Stephen Holland: the artist of
Signed by Sylvester Stallone
At the base of the famous steps that lead up to the Philadelphia Museum, there is a larger then life bronze statue of a boxer, raising his arms up in humble victory. It's a monument to a distinctly American folk hero. Sure, some will sneer "he's a character from a movie". And, as much as they'd be factually correct, they will have missed it's greater truth. Rocky Balboa, unlike any other figure (fictional or not), embodies the very essence of what is held dear by Americans as the best of their character.
Rocky was a story about a man who had next to nothing going for him. So limited by his options, his survival at times was dependent on taking work that went against his own moral fiber. But, despite all the forces of his environment working against him, he prevailed as a virtue of his own inner being. And, what he won in the end was the reward of his own integrity. Rocky was not a story of a winner, it was the great American parable of hard work, persistence, and unrelenting spirit of one person's will.
This parable is what spoke to artist Stephen Holland the most, when he was approached with the opportunity to work with Stallone on this important project. Holland himself, is no stranger to similar early circumstances experienced by Rocky. Having grown up in a family of four living in a one bedroom apartment, in a working class corner of the Bronx, to parents of limited education and even less means; the possibility of him having become one of the most noted artists of his time, was as unlikely as becoming an astronaut or the president. But here too, it was an individual's fully committed investment into their own worth, that eventually defeated all foreseeable odds.

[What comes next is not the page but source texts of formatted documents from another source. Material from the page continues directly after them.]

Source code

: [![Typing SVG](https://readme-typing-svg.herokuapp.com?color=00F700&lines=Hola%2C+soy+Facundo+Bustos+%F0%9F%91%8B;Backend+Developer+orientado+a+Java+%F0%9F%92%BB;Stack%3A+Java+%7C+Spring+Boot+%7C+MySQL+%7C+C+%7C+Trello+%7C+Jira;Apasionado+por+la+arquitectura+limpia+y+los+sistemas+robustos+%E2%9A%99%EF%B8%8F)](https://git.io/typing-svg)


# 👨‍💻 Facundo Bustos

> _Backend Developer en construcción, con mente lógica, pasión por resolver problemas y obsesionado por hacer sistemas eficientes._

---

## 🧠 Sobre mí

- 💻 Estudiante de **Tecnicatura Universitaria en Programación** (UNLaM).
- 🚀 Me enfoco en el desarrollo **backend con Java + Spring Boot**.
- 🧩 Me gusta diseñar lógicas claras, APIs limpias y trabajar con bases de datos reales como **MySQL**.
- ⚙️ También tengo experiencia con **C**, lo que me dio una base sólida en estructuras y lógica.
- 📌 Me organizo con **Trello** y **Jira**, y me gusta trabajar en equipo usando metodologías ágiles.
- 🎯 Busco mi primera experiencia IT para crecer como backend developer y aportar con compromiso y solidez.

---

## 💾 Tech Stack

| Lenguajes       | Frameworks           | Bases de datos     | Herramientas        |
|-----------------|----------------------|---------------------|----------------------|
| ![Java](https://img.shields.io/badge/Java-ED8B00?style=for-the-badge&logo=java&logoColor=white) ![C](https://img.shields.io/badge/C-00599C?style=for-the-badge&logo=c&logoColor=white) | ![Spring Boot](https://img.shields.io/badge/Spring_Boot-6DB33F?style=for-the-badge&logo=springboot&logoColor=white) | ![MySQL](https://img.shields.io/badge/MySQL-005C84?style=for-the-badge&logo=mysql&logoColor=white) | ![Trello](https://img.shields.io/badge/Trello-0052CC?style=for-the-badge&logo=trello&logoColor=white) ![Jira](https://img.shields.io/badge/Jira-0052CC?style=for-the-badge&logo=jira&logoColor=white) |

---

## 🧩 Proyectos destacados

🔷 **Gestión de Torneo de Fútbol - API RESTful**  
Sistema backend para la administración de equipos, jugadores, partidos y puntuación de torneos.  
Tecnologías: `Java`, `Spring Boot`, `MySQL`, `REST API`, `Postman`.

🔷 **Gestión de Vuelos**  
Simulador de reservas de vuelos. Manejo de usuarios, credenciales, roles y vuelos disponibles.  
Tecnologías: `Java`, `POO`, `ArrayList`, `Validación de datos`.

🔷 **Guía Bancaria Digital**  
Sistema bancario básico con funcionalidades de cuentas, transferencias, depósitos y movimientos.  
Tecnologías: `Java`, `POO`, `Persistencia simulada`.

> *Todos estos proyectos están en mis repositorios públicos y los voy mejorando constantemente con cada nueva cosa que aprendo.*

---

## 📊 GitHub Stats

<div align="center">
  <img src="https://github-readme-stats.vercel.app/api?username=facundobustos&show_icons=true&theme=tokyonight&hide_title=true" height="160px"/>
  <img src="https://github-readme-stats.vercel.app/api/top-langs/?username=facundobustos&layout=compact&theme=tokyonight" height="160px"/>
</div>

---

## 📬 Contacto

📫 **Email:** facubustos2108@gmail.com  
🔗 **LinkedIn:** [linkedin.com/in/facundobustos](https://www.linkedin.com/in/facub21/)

For Holland, his own life's story has always been what has guided his artistic approach to his subjects. No matter how big the icon of sports, film, music, politics or even fiction, Holland's subjects have been, he's always seen his portraits as ones of his subject's fundamental character. As it's this, and this alone that Holland knows to be the source of their genuine greatness.
The most consistent thing said to Holland by his celebrity subjects has been "Wow – you really got me. How did you do that?" This is not about how well he's captured likenesses, that's something more than one great painter can achieve. It's something much more. It's about Holland's ability to find the true inner nature of his subjects, and bring that to the surface with his paint.
It's that special ability that has brought Holland the opportunity to paint one iconoclast after another. Just in the world of boxing alone Holland has been asked to paint just about every major name in the history of the sport; Tyson, Leonard, De La Hoya, Chávez, Klitschko, Marciano, Frazier, and of course Muhammad Ali (just to name a few). So it only makes perfect sense that this list should also include the most famous fighter of the screen as well. And, for Sylvester Stallone to have contributed his own signature to the work, makes it all the more special.